Parenthetically I think of how as a young person knowing the truth finding the truth was such a supreme value for me. And how I thus felt it so important to know whether Locke was ' right' or not. Time and experience perhaps have made me worse. And I see this work as yet one more effort to interpret and understand Reality . This is as if to say I at this age anyway seem to accept the idea that I myself will not know and find the truth in regard to everything, including the philosophy of Locke.
Again. This is one of the major works of Western philosophy and it should be read and studied by one who cares to know the Western philosophical tradition.



2 out of 5 stars Not unless you need it...   December 31, 2003
 16 out of 59 found this review helpful

For the most part, this book is unreadable and uninspiring. The abridged editions are not much better. It was highly influential in its time, so it's standard reading for history-of-philosophy courses. This is one of several excellent reasons why you shouldn't take history of philosophy courses.
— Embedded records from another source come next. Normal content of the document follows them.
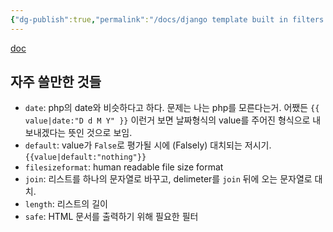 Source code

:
 ```yaml
---
{"dg-publish":true,"permalink":"/docs/django template built in filters 자주 쓰이는 필터 목록/","title":"django template built in filters 자주 쓰이는 필터 목록"}
---
```


[doc](https://docs.djangoproject.com/en/4.2/ref/templates/builtins/#ref-templates-builtins-filters)

## 자주 쓸만한 것들

- `date`: php의 date와 비슷하다고 하다. 문제는 나는 php를 모른다는거. 어쨌든 `{{ value|date:"D d M Y" }}` 이런거 보면 날짜형식의 value를 주어진 형식으로 내보내겠다는 뜻인 것으로 보임.
- `default`: value가 `False`로 평가될 시에 (Falsely) 대치되는 저시기. `{{value|default:"nothing"}}`
- `filesizeformat`: human readable file size format
- `join`: 리스트를 하나의 문자열로 바꾸고, delimeter를 `join` 뒤에 오는 문자열로 대치.
- `length`: 리스트의 길이
- `safe`: HTML 문서를 출력하기 위해 필요한 필터
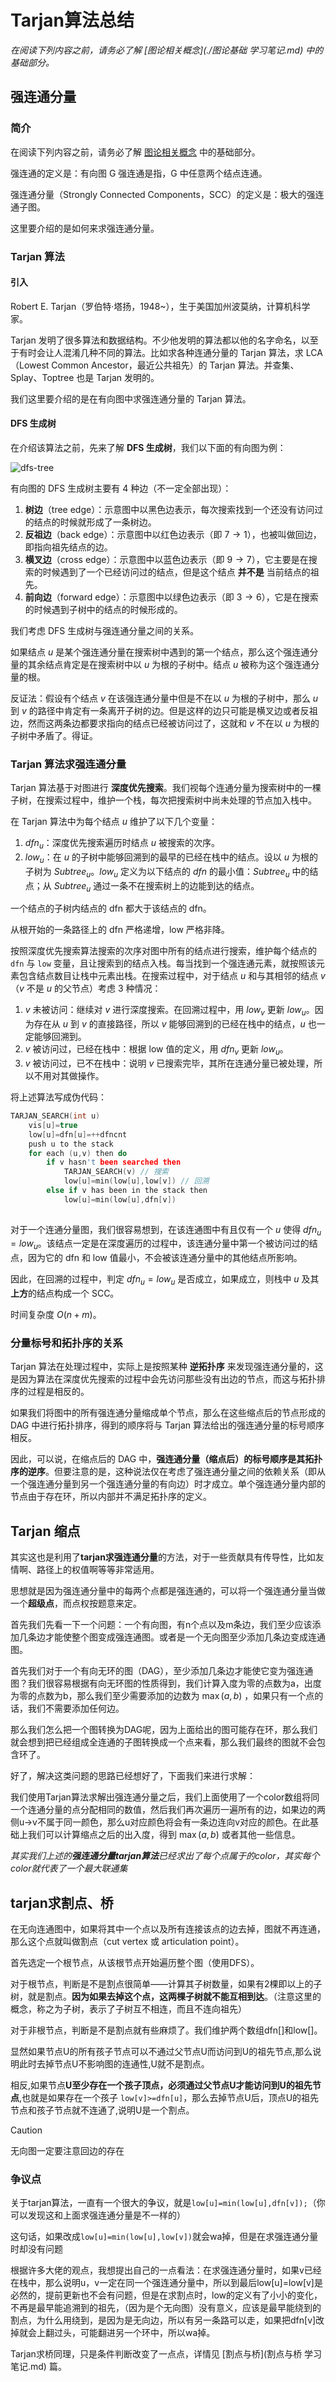 # Tarjan算法总结

*在阅读下列内容之前，请务必了解 [图论相关概念](./图论基础 学习笔记.md) 中的基础部分。*

## 强连通分量

### 简介

在阅读下列内容之前，请务必了解 [图论相关概念](./concept.md) 中的基础部分。

强连通的定义是：有向图 G 强连通是指，G 中任意两个结点连通。

强连通分量（Strongly Connected Components，SCC）的定义是：极大的强连通子图。

这里要介绍的是如何来求强连通分量。

### Tarjan 算法

#### 引入

Robert E. Tarjan（罗伯特·塔扬，1948\~），生于美国加州波莫纳，计算机科学家。

Tarjan 发明了很多算法和数据结构。不少他发明的算法都以他的名字命名，以至于有时会让人混淆几种不同的算法。比如求各种连通分量的 Tarjan 算法，求 LCA（Lowest Common Ancestor，最近公共祖先）的 Tarjan 算法。并查集、Splay、Toptree 也是 Tarjan 发明的。

我们这里要介绍的是在有向图中求强连通分量的 Tarjan 算法。

#### DFS 生成树

在介绍该算法之前，先来了解 **DFS 生成树**，我们以下面的有向图为例：

![dfs-tree](.\images\dfs-tree.svg)

有向图的 DFS 生成树主要有 4 种边（不一定全部出现）：

1.  **树边**（tree edge）：示意图中以黑色边表示，每次搜索找到一个还没有访问过的结点的时候就形成了一条树边。
2.  **反祖边**（back edge）：示意图中以红色边表示（即 $7 \rightarrow 1$），也被叫做回边，即指向祖先结点的边。
3.  **横叉边**（cross edge）：示意图中以蓝色边表示（即 $9 \rightarrow 7$），它主要是在搜索的时候遇到了一个已经访问过的结点，但是这个结点 **并不是** 当前结点的祖先。
4.  **前向边**（forward edge）：示意图中以绿色边表示（即 $3 \rightarrow 6$），它是在搜索的时候遇到子树中的结点的时候形成的。

我们考虑 DFS 生成树与强连通分量之间的关系。

如果结点 $u$ 是某个强连通分量在搜索树中遇到的第一个结点，那么这个强连通分量的其余结点肯定是在搜索树中以 $u$ 为根的子树中。结点 $u$ 被称为这个强连通分量的根。

反证法：假设有个结点 $v$ 在该强连通分量中但是不在以 $u$ 为根的子树中，那么 $u$ 到 $v$ 的路径中肯定有一条离开子树的边。但是这样的边只可能是横叉边或者反祖边，然而这两条边都要求指向的结点已经被访问过了，这就和 $v$ 不在以 $u$ 为根的子树中矛盾了。得证。

### Tarjan 算法求强连通分量

Tarjan 算法基于对图进行 **深度优先搜索**。我们视每个连通分量为搜索树中的一棵子树，在搜索过程中，维护一个栈，每次把搜索树中尚未处理的节点加入栈中。

在 Tarjan 算法中为每个结点 $u$ 维护了以下几个变量：

1.  $\textit{dfn}_u$：深度优先搜索遍历时结点 $u$ 被搜索的次序。
2.  $\textit{low}_u$：在 $u$ 的子树中能够回溯到的最早的已经在栈中的结点。设以 $u$ 为根的子树为 $\textit{Subtree}_u$。$\textit{low}_u$ 定义为以下结点的 $\textit{dfn}$ 的最小值：$\textit{Subtree}_u$ 中的结点；从 $\textit{Subtree}_u$ 通过一条不在搜索树上的边能到达的结点。

一个结点的子树内结点的 dfn 都大于该结点的 dfn。

从根开始的一条路径上的 dfn 严格递增，low 严格非降。

按照深度优先搜索算法搜索的次序对图中所有的结点进行搜索，维护每个结点的 `dfn` 与 `low` 变量，且让搜索到的结点入栈。每当找到一个强连通元素，就按照该元素包含结点数目让栈中元素出栈。在搜索过程中，对于结点 $u$ 和与其相邻的结点 $v$（$v$ 不是 $u$ 的父节点）考虑 3 种情况：

1.  $v$ 未被访问：继续对 $v$ 进行深度搜索。在回溯过程中，用 $\textit{low}_v$ 更新 $\textit{low}_u$。因为存在从 $u$ 到 $v$ 的直接路径，所以 $v$ 能够回溯到的已经在栈中的结点，$u$ 也一定能够回溯到。
2.  $v$ 被访问过，已经在栈中：根据 low 值的定义，用 $\textit{dfn}_v$ 更新 $\textit{low}_u$。
3.  $v$ 被访问过，已不在栈中：说明 $v$ 已搜索完毕，其所在连通分量已被处理，所以不用对其做操作。

将上述算法写成伪代码：

```c++
TARJAN_SEARCH(int u)
    vis[u]=true
    low[u]=dfn[u]=++dfncnt
    push u to the stack
    for each (u,v) then do
        if v hasn't been searched then
            TARJAN_SEARCH(v) // 搜索
            low[u]=min(low[u],low[v]) // 回溯
        else if v has been in the stack then
            low[u]=min(low[u],dfn[v])
    
```

对于一个连通分量图，我们很容易想到，在该连通图中有且仅有一个 $u$ 使得 $\textit{dfn}_u=\textit{low}_u$。该结点一定是在深度遍历的过程中，该连通分量中第一个被访问过的结点，因为它的 dfn 和 low 值最小，不会被该连通分量中的其他结点所影响。

因此，在回溯的过程中，判定 $\textit{dfn}_u=\textit{low}_u$ 是否成立，如果成立，则栈中 $u$ 及其**上方**的结点构成一个 SCC。

时间复杂度 $O(n + m)$。

### 分量标号和拓扑序的关系

Tarjan 算法在处理过程中，实际上是按照某种 **逆拓扑序** 来发现强连通分量的，这是因为算法在深度优先搜索的过程中会先访问那些没有出边的节点，而这与拓扑排序的过程是相反的。

如果我们将图中的所有强连通分量缩成单个节点，那么在这些缩点后的节点形成的 DAG 中进行拓扑排序，得到的顺序将与 Tarjan 算法给出的强连通分量的标号顺序相反。

因此，可以说，在缩点后的 DAG 中，**强连通分量（缩点后）的标号顺序是其拓扑序的逆序**。但要注意的是，这种说法仅在考虑了强连通分量之间的依赖关系（即从一个强连通分量到另一个强连通分量的有向边）时才成立。单个强连通分量内部的节点由于存在环，所以内部并不满足拓扑序的定义。

## Tarjan 缩点

其实这也是利用了**tarjan求强连通分量**的方法，对于一些贡献具有传导性，比如友情啊、路径上的权值啊等等非常适用。

思想就是因为强连通分量中的每两个点都是强连通的，可以将一个强连通分量当做一个**超级点**，而点权按题意来定。

首先我们先看一下一个问题：一个有向图，有n个点以及m条边，我们至少应该添加几条边才能使整个图变成强连通图。或者是一个无向图至少添加几条边变成连通图。

首先我们对于一个有向无环的图（DAG），至少添加几条边才能使它变为强连通图？我们很容易根据有向无环图的性质得到，我们计算入度为零的点数为a，出度为零的点数为b，那么我们至少需要添加的边数为 $\max(a,b)$ ，如果只有一个点的话，我们不需要添加任何边。

那么我们怎么把一个图转换为DAG呢，因为上面给出的图可能存在环，那么我们就会想到把已经组成全连通的子图转换成一个点来看，那么我们最终的图就不会包含环了。

好了，解决这类问题的思路已经想好了，下面我们来进行求解：

我们使用Tarjan算法求解出强连通分量之后，我们上面使用了一个color数组将同一个连通分量的点分配相同的数值，然后我们再次遍历一遍所有的边，如果边的两侧u->v不属于同一颜色，那么u对应颜色将会有一条边连向v对应的颜色。在此基础上我们可以计算缩点之后的出入度，得到 $\max(a,b)$ 或者其他一些信息。

*其实我们上述的**强连通分量tarjan算法**已经求出了每个点属于的color，其实每个color就代表了一个最大联通集*

## tarjan求割点、桥

在无向连通图中，如果将其中一个点以及所有连接该点的边去掉，图就不再连通，那么这个点就叫做割点（cut vertex 或 articulation point）。

首先选定一个根节点，从该根节点开始遍历整个图（使用DFS）。

对于根节点，判断是不是割点很简单——计算其子树数量，如果有2棵即以上的子树，就是割点。**因为如果去掉这个点，这两棵子树就不能互相到达**。（注意这里的概念，称之为子树，表示了子树互不相连，而且不连向祖先）

对于非根节点，判断是不是割点就有些麻烦了。我们维护两个数组dfn[]和low[]。

显然如果节点U的所有孩子节点可以不通过父节点U而访问到U的祖先节点,那么说明此时去掉节点U不影响图的连通性,U就不是割点。

相反,如果节点**U至少存在一个孩子顶点，必须通过父节点U才能访问到U的祖先节点**,也就是如果存在一个孩子 `low[v]>=dfn[u]`，那么去掉节点U后，顶点U的祖先节点和孩子节点就不连通了,说明U是一个割点。

> [!caution]
>
> 无向图一定要注意回边的存在

### 争议点

关于tarjan算法，一直有一个很大的争议，就是`low[u]=min(low[u],dfn[v]);`（你可以发现这和上面求强连通分量是不一样的）

这句话，如果改成`low[u]=min(low[u],low[v])`就会wa掉，但是在求强连通分量时却没有问题

根据许多大佬的观点，我想提出自己的一点看法：在求强连通分量时，如果v已经在栈中，那么说明u，v一定在同一个强连通分量中，所以到最后low[u]=low[v]是必然的，提前更新也不会有问题，但是在求割点时，low的定义有了小小的变化，不再是最早能追溯到的祖先，（因为是个无向图）没有意义，应该是最早能绕到的割点，为什么用绕到，是因为是无向边，所以有另一条路可以走，如果把dfn[v]改掉就会上翻过头，可能翻进另一个环中，所以wa掉。

Tarjan求桥同理，只是条件判断改变了一点点，详情见 [割点与桥](割点与桥 学习笔记.md) 篇。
For the voluntary reader, the fact that Locke was highly influential also means that his ideas have been developed into something clearer and more interesting by the intervening generations. Read Hume or a 20th-cent. empiricist instead.


5 out of 5 stars Only to Be Used in Scholarly Research   December 29, 2003
 18 out of 23 found this review helpful

The Nidditch edition of Locke's Essay is commonly considered the authoritative version of the text. This in mind, the Nidditch text is to be avoided for the beginner to Locke. This is not due to any oversights or editorial intrusion that corrupts the work. Considering Nidditch restored the text and avoided the common editorial tendency to use paragraph introductions for each section (which Locke did not), atop of not having to contend with translation liberties, it stands as the only scholarly edition of the work. However, because it is restored to its original state, one must remember that capitalization for any and all (deemed) pertinent terms or phrases was a common practice during Locke's time. As such, readers in the 21st century typically associate a capitalized letter (unless it is a proper name or title) with a new sentence, thus a new thought. Having to continuously reorganize one's thoughts to conform to Locke's now archaic prose style (which occurs anywhere from one to six or more times in a typical sentence) distracts from the overall content of the work. As such, the reader may be well advised to obtain another critical edition of the work and use the Nidditch text as a reference tool.


5 out of 5 stars Worth Re-Cognising   April 5, 2003
 4 out of 4 found this review helpful

Any search for this text will result in a plethora of commentaries upon it, whilst it itself seems almost doomed to take second place. The importance of this work to philosophy cannot be underestimated; Descartes is held in common perception to be the figure who changed the course of philosophy. Whilst it is true he may have dipped his toes in uncharted waters, Locke was the first to plunge in. Here we find human understanding stripped to its first principles and from there rebuilt in such a fashion as to purge the presumptions of our age. Locke recommends modesty to the philosopher and thinker throughout and in our current times this message might need restated. In a world, which owes so much to the United States Constitution, it would be appropriate for us all to see what it owed its own origins to and be recalled to values of liberty, modesty and reason in a way which does not rush headlong into a catastrophe of pride.


5 out of 5 stars Outstanding work from a Giant of a Mind.   March 23, 2003
 6 out of 14 found this review helpful

The most important book in the History of Western Philosophy. Anyone wishing to understand the western tradition will have to grapple with this work eventually.

Its not that Locke got everything right, but he does at least point us in the right direction.